───── INFORMATION GIVEN ─────

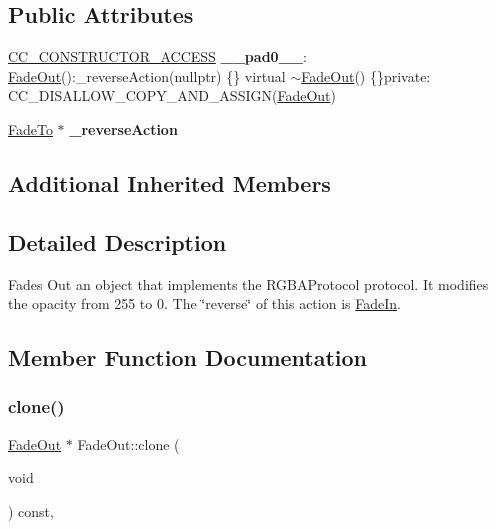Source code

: \subsection*{Public Attributes}
\begin{DoxyCompactItemize}
\item 
\mbox{\label{classFadeOut_a2ad5cc4c6ffb4e967ae03ae378a76fb1}} 
\hyperlink{_2cocos2d_2cocos_2base_2ccConfig_8h_a25ef1314f97c35a2ed3d029b0ead6da0}{C\+C\+\_\+\+C\+O\+N\+S\+T\+R\+U\+C\+T\+O\+R\+\_\+\+A\+C\+C\+E\+SS} {\bfseries \+\_\+\+\_\+pad0\+\_\+\+\_\+}\+: \hyperlink{classFadeOut}{Fade\+Out}()\+:\+\_\+reverse\+Action(nullptr) \{\} virtual $\sim$\hyperlink{classFadeOut}{Fade\+Out}() \{\}private\+: C\+C\+\_\+\+D\+I\+S\+A\+L\+L\+O\+W\+\_\+\+C\+O\+P\+Y\+\_\+\+A\+N\+D\+\_\+\+A\+S\+S\+I\+GN(\hyperlink{classFadeOut}{Fade\+Out})
\item 
\mbox{\label{classFadeOut_a6534e9cd0fc9555820cd1ab88ee15ab7}} 
\hyperlink{classFadeTo}{Fade\+To} $\ast$ {\bfseries \+\_\+reverse\+Action}
\end{DoxyCompactItemize}
\subsection*{Additional Inherited Members}


\subsection{Detailed Description}
Fades Out an object that implements the R\+G\+B\+A\+Protocol protocol. It modifies the opacity from 255 to 0. The \char`\"{}reverse\char`\"{} of this action is \hyperlink{classFadeIn}{Fade\+In}. 

\subsection{Member Function Documentation}
\mbox{\label{classFadeOut_af06dabca5e73a8ed67560c2540bbbb1f}} 
\subsubsection{\texorpdfstring{clone()}{clone()}\hspace{0.1cm}{\footnotesize\ttfamily [1/2]}}
{\footnotesize\ttfamily \hyperlink{classFadeOut}{Fade\+Out} $\ast$ Fade\+Out\+::clone (\begin{DoxyParamCaption}\item[{void}]{ }\end{DoxyParamCaption}) const\hspace{0.3cm}{\ttfamily [override]}, {\ttfamily [virtual]}}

─────

#### WHAT YOU NEED TO DO
Please report every line among the entries that includes "hspace".

#### FINISHED TASK
\subsubsection{\texorpdfstring{clone()}{clone()}\hspace{0.1cm}{\footnotesize\ttfamily [1/2]}}
{\footnotesize\ttfamily \hyperlink{classFadeOut}{Fade\+Out} $\ast$ Fade\+Out\+::clone (\begin{DoxyParamCaption}\item[{void}]{ }\end{DoxyParamCaption}) const\hspace{0.3cm}{\ttfamily [override]}, {\ttfamily [virtual]}}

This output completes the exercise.